Little I knew, eleven years ago, that I would be teaching my own language in another country. Being a Language Assistant was an eye opening experience which did not only make me discover a passion for teaching Spanish, but also made me realise what a challenging task I had ahead of me.
In Spain, the country where I am from, some students would prefer to be taught by native teachers. They will say they prefer to listen to someone with an “authentic” accent. I have had English, French and German native teachers and I remember how exciting (and exotic) I always thought that was. There was this person who was coming from another country with a different language, a different culture and different experiences. However, thinking back I do not recall learning more with them than I did with my non-native teachers.
Now, it is me the (exotic) native teacher who comes from a foreign country and, although I must say I thoroughly enjoy sharing my language, culture and experiences with my students, the fact that I teach my own language does not make my job much easier. To be honest, had it not been for my training as a teacher, I would have really struggled, even if I was an expert in my field!
So, what would I recommend those who are thinking of becoming native teachers?
First of all, think of your students. You cannot treat your students as a big homogenous mass. You need to know what is their motivation to study your language. Your students may be 9 year old children who are starting to learn the language, teenagers who are not specially interested in the subject, young people who enjoy learning a language and have a hunger to achieve good results in their academic life or adults who want to learn a new language because of their job or just because they want to visit a country during their holidays and they would like to communicate in the local language.
All groups are not the same and you may find yourself dealing with different dynamics.

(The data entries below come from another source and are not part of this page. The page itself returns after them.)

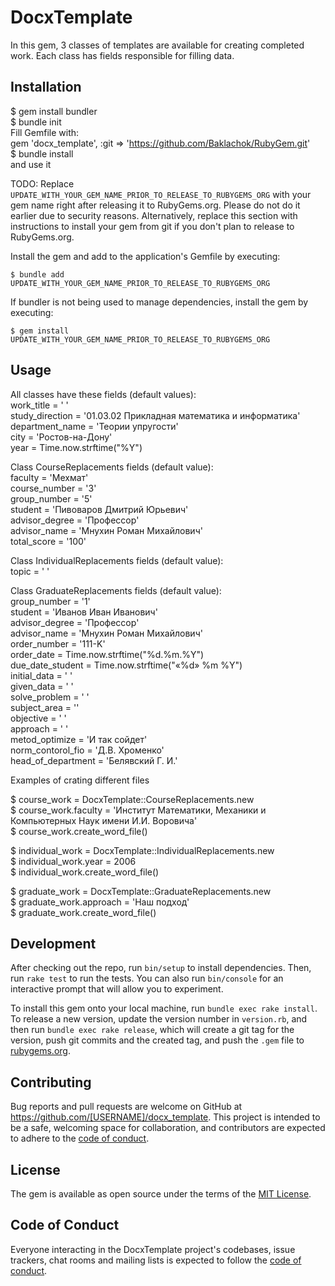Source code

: # DocxTemplate

In this gem, 3 classes of templates are available for creating completed work. Each class has fields responsible for filling data.  

## Installation

$ gem install bundler  
$ bundle init  
Fill Gemfile with:  
gem 'docx_template', :git => 'https://github.com/Baklachok/RubyGem.git'  
$ bundle install  
and use it  

TODO: Replace `UPDATE_WITH_YOUR_GEM_NAME_PRIOR_TO_RELEASE_TO_RUBYGEMS_ORG` with your gem name right after releasing it to RubyGems.org. Please do not do it earlier due to security reasons. Alternatively, replace this section with instructions to install your gem from git if you don't plan to release to RubyGems.org.  

Install the gem and add to the application's Gemfile by executing:  

    $ bundle add UPDATE_WITH_YOUR_GEM_NAME_PRIOR_TO_RELEASE_TO_RUBYGEMS_ORG  

If bundler is not being used to manage dependencies, install the gem by executing:  

    $ gem install UPDATE_WITH_YOUR_GEM_NAME_PRIOR_TO_RELEASE_TO_RUBYGEMS_ORG  

## Usage
All classes have these fields (default values):  
    work_title = ' '  
    study_direction = '01.03.02 Прикладная математика и информатика'  
    department_name = 'Теории упругости'  
    city = 'Ростов-на-Дону'  
    year = Time.now.strftime("%Y")  

Class CourseReplacements fields (default value):  
    faculty = 'Мехмат'  
    course_number = '3'  
    group_number = '5'  
    student = 'Пивоваров Дмитрий Юрьевич'  
    advisor_degree = 'Профессор'  
    advisor_name = 'Мнухин Роман Михайлович'  
    total_score = '100'  

Class IndividualReplacements fields (default value):  
    topic = ' '  

Class GraduateReplacements fields (default value):  
    group_number = '1'  
    student = 'Иванов Иван Иванович'  
    advisor_degree = 'Профессор'  
    advisor_name = 'Мнухин Роман Михайлович'  
    order_number = '111-K'  
    order_date = Time.now.strftime("%d.%m.%Y")  
    due_date_student = Time.now.strftime("«%d» %m %Y")  
    initial_data = ' '  
    given_data = ' '  
    solve_problem = ' '  
    subject_area = ''  
    objective = ' '  
    approach = ' '  
    metod_optimize = 'И так сойдет'  
    norm_contorol_fio = 'Д.В. Хроменко'  
    head_of_department = 'Белявский Г. И.'  

Examples of crating different files  

$ course_work = DocxTemplate::CourseReplacements.new  
$ course_work.faculty = 'Институт Математики, Механики и Компьютерных Наук имени И.И. Воровича'  
$ course_work.create_word_file()  


$ individual_work = DocxTemplate::IndividualReplacements.new  
$ individual_work.year = 2006  
$ individual_work.create_word_file()  

$ graduate_work = DocxTemplate::GraduateReplacements.new  
$ graduate_work.approach = 'Наш подход'  
$ graduate_work.create_word_file()  

## Development

After checking out the repo, run `bin/setup` to install dependencies. Then, run `rake test` to run the tests. You can also run `bin/console` for an interactive prompt that will allow you to experiment.  

To install this gem onto your local machine, run `bundle exec rake install`. To release a new version, update the version number in `version.rb`, and then run `bundle exec rake release`, which will create a git tag for the version, push git commits and the created tag, and push the `.gem` file to [rubygems.org](https://rubygems.org).  

## Contributing

Bug reports and pull requests are welcome on GitHub at https://github.com/[USERNAME]/docx_template. This project is intended to be a safe, welcoming space for collaboration, and contributors are expected to adhere to the [code of conduct](https://github.com/[USERNAME]/docx_template/blob/main/CODE_OF_CONDUCT.md).  

## License

The gem is available as open source under the terms of the [MIT License](https://opensource.org/licenses/MIT).

## Code of Conduct

Everyone interacting in the DocxTemplate project's codebases, issue trackers, chat rooms and mailing lists is expected to follow the [code of conduct](https://github.com/[USERNAME]/docx_template/blob/main/CODE_OF_CONDUCT.md).
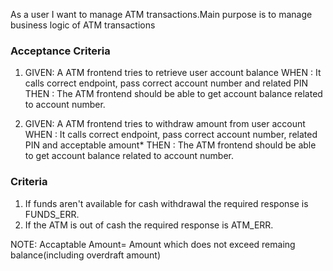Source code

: As a user I want to manage ATM transactions.Main purpose is to manage business logic of ATM transactions

### Acceptance Criteria

1. GIVEN: A ATM frontend tries to retrieve user account balance
   WHEN : It calls correct endpoint, pass correct account number and related PIN
   THEN : The ATM frontend should be able to get account balance related to account number.
   
2. GIVEN: A ATM frontend tries to withdraw amount from user account
   WHEN : It calls correct endpoint, pass correct account number, related PIN and acceptable amount*
   THEN : The ATM frontend should be able to get account balance related to account number.

### Criteria

1. If funds aren't available for cash withdrawal the required response is FUNDS_ERR. 
2. If the ATM is out of cash the required response is ATM_ERR.

NOTE:
Accaptable Amount= Amount which does not exceed remaing balance(including overdraft amount)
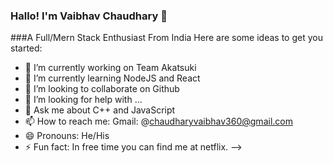 ### Hallo! I'm Vaibhav Chaudhary 👋
   ###A Full/Mern Stack Enthusiast From India
Here are some ideas to get you started:

- 🔭 I’m currently working on Team Akatsuki
- 🌱 I’m currently learning NodeJS and React
- 👯 I’m looking to collaborate on Github
- 🤔 I’m looking for help with ...
- 💬 Ask me about C++ and JavaScript
- 📫 How to reach me: Gmail: @chaudharyvaibhav360@gmail.com
- 😄 Pronouns: He/His
- ⚡ Fun fact: In free time you can find me at netflix.
-->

Our job involves working with people and there are not two people who have exactly the same needs. So it is important to understand these needs. Non-native teachers have a significant advantage compared to native teachers: their learning experience has been similar to their students’, so they understand better which difficulties they may encounter. Sometimes I have found difficult to understand why my students would struggle with different tenses or with the pronunciation of a particular word, whereas my colleagues have been able to foresee any issues before they have even arised.
Being a native speaker does not make you a good language teacher, but this happens with any subject. You may be an eminent scientist, but that does not make you a good Science teacher. A teacher has to be a facilitator of knowledge. It may sound ironic, but it is important to learn how to teach before you start teaching. To some people it may come naturally, but some of us need training to master our teaching skills.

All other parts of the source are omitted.